> _INSTRUCTIONS FOR THE TASK_: Set down all of the entries word for word, omitting the images they contain.

==*==

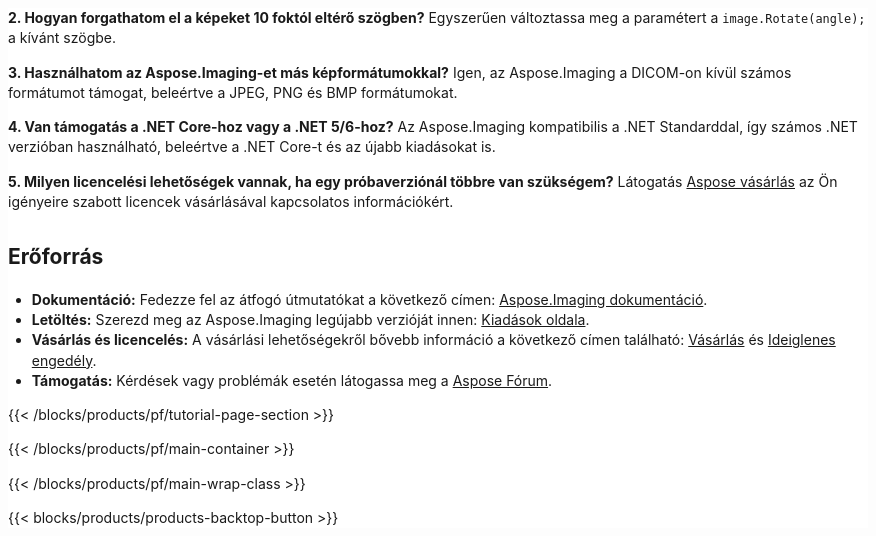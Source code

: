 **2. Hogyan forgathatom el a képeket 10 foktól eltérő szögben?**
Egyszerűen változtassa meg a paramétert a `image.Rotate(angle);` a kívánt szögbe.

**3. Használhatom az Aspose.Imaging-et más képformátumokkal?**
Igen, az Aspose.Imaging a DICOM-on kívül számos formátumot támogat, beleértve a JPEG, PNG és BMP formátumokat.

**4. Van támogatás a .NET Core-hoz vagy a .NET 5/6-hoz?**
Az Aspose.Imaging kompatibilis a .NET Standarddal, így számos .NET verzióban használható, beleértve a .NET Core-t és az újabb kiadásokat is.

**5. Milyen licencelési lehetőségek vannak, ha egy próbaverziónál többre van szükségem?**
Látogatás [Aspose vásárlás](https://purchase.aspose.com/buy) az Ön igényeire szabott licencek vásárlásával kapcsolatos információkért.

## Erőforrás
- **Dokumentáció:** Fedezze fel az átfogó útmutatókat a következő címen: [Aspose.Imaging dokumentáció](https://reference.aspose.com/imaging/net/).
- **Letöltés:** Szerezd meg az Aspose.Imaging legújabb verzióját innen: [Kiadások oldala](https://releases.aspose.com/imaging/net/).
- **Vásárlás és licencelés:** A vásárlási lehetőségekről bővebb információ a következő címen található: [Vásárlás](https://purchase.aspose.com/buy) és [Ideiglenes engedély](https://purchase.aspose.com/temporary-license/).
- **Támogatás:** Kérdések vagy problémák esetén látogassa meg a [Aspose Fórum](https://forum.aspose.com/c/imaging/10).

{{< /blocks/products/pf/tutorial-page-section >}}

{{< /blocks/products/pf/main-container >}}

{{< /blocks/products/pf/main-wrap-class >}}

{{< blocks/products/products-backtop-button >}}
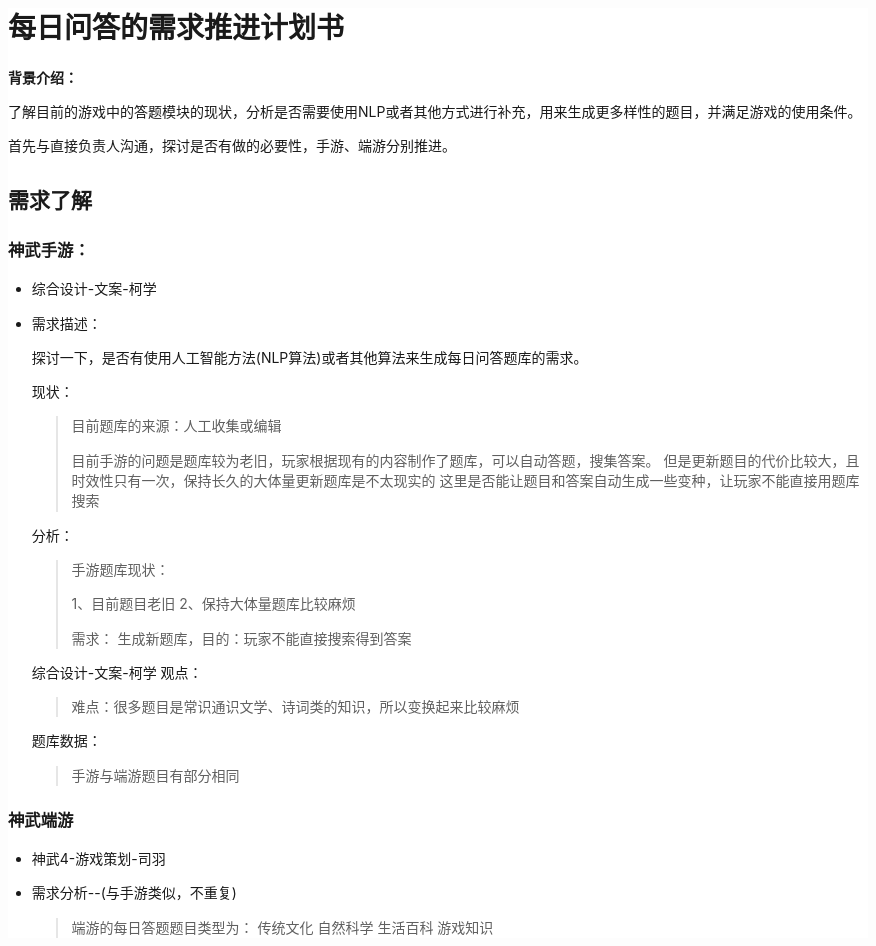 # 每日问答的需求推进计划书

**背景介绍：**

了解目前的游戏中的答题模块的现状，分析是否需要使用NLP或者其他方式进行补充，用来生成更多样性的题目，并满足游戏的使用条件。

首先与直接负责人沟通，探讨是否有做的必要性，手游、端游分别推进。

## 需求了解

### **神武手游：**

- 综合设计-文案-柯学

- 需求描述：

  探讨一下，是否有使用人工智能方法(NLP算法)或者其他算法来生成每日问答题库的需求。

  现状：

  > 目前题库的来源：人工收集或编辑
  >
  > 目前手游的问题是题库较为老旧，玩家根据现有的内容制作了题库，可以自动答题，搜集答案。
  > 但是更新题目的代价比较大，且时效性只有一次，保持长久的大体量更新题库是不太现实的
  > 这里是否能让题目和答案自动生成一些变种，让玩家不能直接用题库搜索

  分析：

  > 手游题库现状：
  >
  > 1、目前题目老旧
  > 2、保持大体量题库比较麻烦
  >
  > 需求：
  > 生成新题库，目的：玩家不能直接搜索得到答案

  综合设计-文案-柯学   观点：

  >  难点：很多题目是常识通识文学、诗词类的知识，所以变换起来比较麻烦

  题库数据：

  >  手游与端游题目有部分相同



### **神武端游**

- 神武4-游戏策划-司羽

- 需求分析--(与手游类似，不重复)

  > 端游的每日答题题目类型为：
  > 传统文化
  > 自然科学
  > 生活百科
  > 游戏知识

==*==

> _RESULT BELOW_:
Source code

: **2. Hogyan forgathatom el a képeket 10 foktól eltérő szögben?**
Egyszerűen változtassa meg a paramétert a `image.Rotate(angle);` a kívánt szögbe.

**3. Használhatom az Aspose.Imaging-et más képformátumokkal?**
Igen, az Aspose.Imaging a DICOM-on kívül számos formátumot támogat, beleértve a JPEG, PNG és BMP formátumokat.

**4. Van támogatás a .NET Core-hoz vagy a .NET 5/6-hoz?**
Az Aspose.Imaging kompatibilis a .NET Standarddal, így számos .NET verzióban használható, beleértve a .NET Core-t és az újabb kiadásokat is.

**5. Milyen licencelési lehetőségek vannak, ha egy próbaverziónál többre van szükségem?**
Látogatás [Aspose vásárlás](https://purchase.aspose.com/buy) az Ön igényeire szabott licencek vásárlásával kapcsolatos információkért.

## Erőforrás
- **Dokumentáció:** Fedezze fel az átfogó útmutatókat a következő címen: [Aspose.Imaging dokumentáció](https://reference.aspose.com/imaging/net/).
- **Letöltés:** Szerezd meg az Aspose.Imaging legújabb verzióját innen: [Kiadások oldala](https://releases.aspose.com/imaging/net/).
- **Vásárlás és licencelés:** A vásárlási lehetőségekről bővebb információ a következő címen található: [Vásárlás](https://purchase.aspose.com/buy) és [Ideiglenes engedély](https://purchase.aspose.com/temporary-license/).
- **Támogatás:** Kérdések vagy problémák esetén látogassa meg a [Aspose Fórum](https://forum.aspose.com/c/imaging/10).

{{< /blocks/products/pf/tutorial-page-section >}}

{{< /blocks/products/pf/main-container >}}

{{< /blocks/products/pf/main-wrap-class >}}

{{< blocks/products/products-backtop-button >}}
 # 每日问答的需求推进计划书

**背景介绍：**

了解目前的游戏中的答题模块的现状，分析是否需要使用NLP或者其他方式进行补充，用来生成更多样性的题目，并满足游戏的使用条件。

首先与直接负责人沟通，探讨是否有做的必要性，手游、端游分别推进。

## 需求了解

### **神武手游：**

- 综合设计-文案-柯学

- 需求描述：

  探讨一下，是否有使用人工智能方法(NLP算法)或者其他算法来生成每日问答题库的需求。

  现状：

  > 目前题库的来源：人工收集或编辑
  >
  > 目前手游的问题是题库较为老旧，玩家根据现有的内容制作了题库，可以自动答题，搜集答案。
  > 但是更新题目的代价比较大，且时效性只有一次，保持长久的大体量更新题库是不太现实的
  > 这里是否能让题目和答案自动生成一些变种，让玩家不能直接用题库搜索

  分析：

  > 手游题库现状：
  >
  > 1、目前题目老旧
  > 2、保持大体量题库比较麻烦
  >
  > 需求：
  > 生成新题库，目的：玩家不能直接搜索得到答案

  综合设计-文案-柯学   观点：

  >  难点：很多题目是常识通识文学、诗词类的知识，所以变换起来比较麻烦

  题库数据：

  >  手游与端游题目有部分相同



### **神武端游**

- 神武4-游戏策划-司羽

- 需求分析--(与手游类似，不重复)

  > 端游的每日答题题目类型为：
  > 传统文化
  > 自然科学
  > 生活百科
  > 游戏知识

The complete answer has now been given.